AMD’s New Radeon RX 480 Exceeds Official TDP Rating?

AMD’s New Radeon RX 480 Exceeds Official TDP Rating?

 

The AMD Radeon RX 480 card got released (July 04, 2016), and since there are more and more reviews surfacing, there are reports of potential problems with the card’s power consumption. Although RX 480 has an official 150W TDP rating, multiple reviewers reported about the card drawing excessive amounts of power from PCI-Express slot.

AMD_Polaris_RX_480_

Since the card is equipped with one 6-pin connector, the maximum amount of power it uses shouldn’t go over 150W (6-pin connector gives 75W plus 75W coming from PCI-Express slot). But some reviewers, who have access to the power measuring equipment, got different results.

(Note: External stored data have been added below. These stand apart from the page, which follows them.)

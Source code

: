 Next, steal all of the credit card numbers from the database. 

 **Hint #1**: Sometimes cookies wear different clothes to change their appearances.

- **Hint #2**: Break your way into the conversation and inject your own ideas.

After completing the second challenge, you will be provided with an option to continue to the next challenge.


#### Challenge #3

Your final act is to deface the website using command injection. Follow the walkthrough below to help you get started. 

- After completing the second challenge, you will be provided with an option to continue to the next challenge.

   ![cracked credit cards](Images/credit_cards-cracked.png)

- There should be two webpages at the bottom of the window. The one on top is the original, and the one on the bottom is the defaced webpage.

Review published on Golem.de states, “Our measurements show that the reference design easily overloads PCIE slot. To be specific it’s 5.5 amps at 12 volts, 66 watts total. The Radeon RX 480 draws 78-83 watts out of the slot, which is more than power coming from 6-pin connector. Excessive load from PCIe slot is not limited because it’s within safe reserves.”

Below you can see graph showing card’s power consumption in The Witcher 3.

RX 480 Power Witcher 3

A review published on Tom’s Hardware tells us that “AMD’s Radeon RX 480 draws an average of 164W, which exceeds the company’s target TDP. And it gets worse. The load distribution works out in a way that has the card draw 86W through the motherboard’s PCIe slot. Not only does this exceed the 75W ceiling we typically associate with a 16-lane slot, but that 75W limit covers several rails combined and not just this one interface.”

Further on, it reads, “With peaks of up to 155W, we have to be thankful they’re brief, and not putting the motherboard in any immediate danger. However, the audio subsystems on cheaper platforms will have a hard time dealing with them. This means that the “you can hear what you see” effect will be in full force during load changes; activities like scrolling may very well result in audible artifacts.”

It seems that RX 480 uses way too much power from PCIe slot, and the situation is even worse when overclocking. PCPerspective got some rather grave results when running the new Tomb Raider on OC RX 480, “Ouch! In Rise of the Tomb Raider, the Radeon RX 480 was using about 200 watts of power when overclocked, a 33% increase over stock settings. In The Witcher 3, that number falls to about 180 watts while overclocked, but you can clearly see we are hitting a power limit on the card and it is throttling back.”

RX 480 Power 1

Image source: PCPerspective

AMD is aware of this problem, during Reddit AMA session, Raja Koduri got asked about the problem, his response is as follows, “Great question and I am really glad you asked. We have extensive testing internally on our PCIE compliance and RX480 passed our testing. However we have received feedback from some of the reviewers on high current observed on PCIE in some cases. We are looking into these scenarios as we speak and reproduce these scenarios internally. Our engineering team is fully engaged.”

Robert Hallock, Head of Global Technical Marketing at AMD, further explained that,

“1) The RX 480 has passed PCIe compliance testing with PCI-SIG. This is not just our internal testing. I think that should be made very clear. Obviously, there are a few GPUs exhibiting anomalous behavior, and we’ve been in touch with these reviewers for a few days to better understand their test configurations to see how this could be possible.

2) Update #2 made by the OP is confused. There is a difference between ASIC power, which is what ONLY THE GPU CONSUMES (110W), and total graphics power (TGP), which is what the entire graphics card uses (150W). There has been no change in the spec, so I would ask that incorrect information stops being disseminated as “fact.”

We will have more on this topic soon as we investigate, but it’s worth reminding people that only a very small number of hundreds of RX 480 reviews worldwide encountered this issue. Clearly, that makes it aberrant, rather than the rule, and we’re working to get that number down to zero.”

It seems that a simple 8-pin connector would make this problem completely disappear.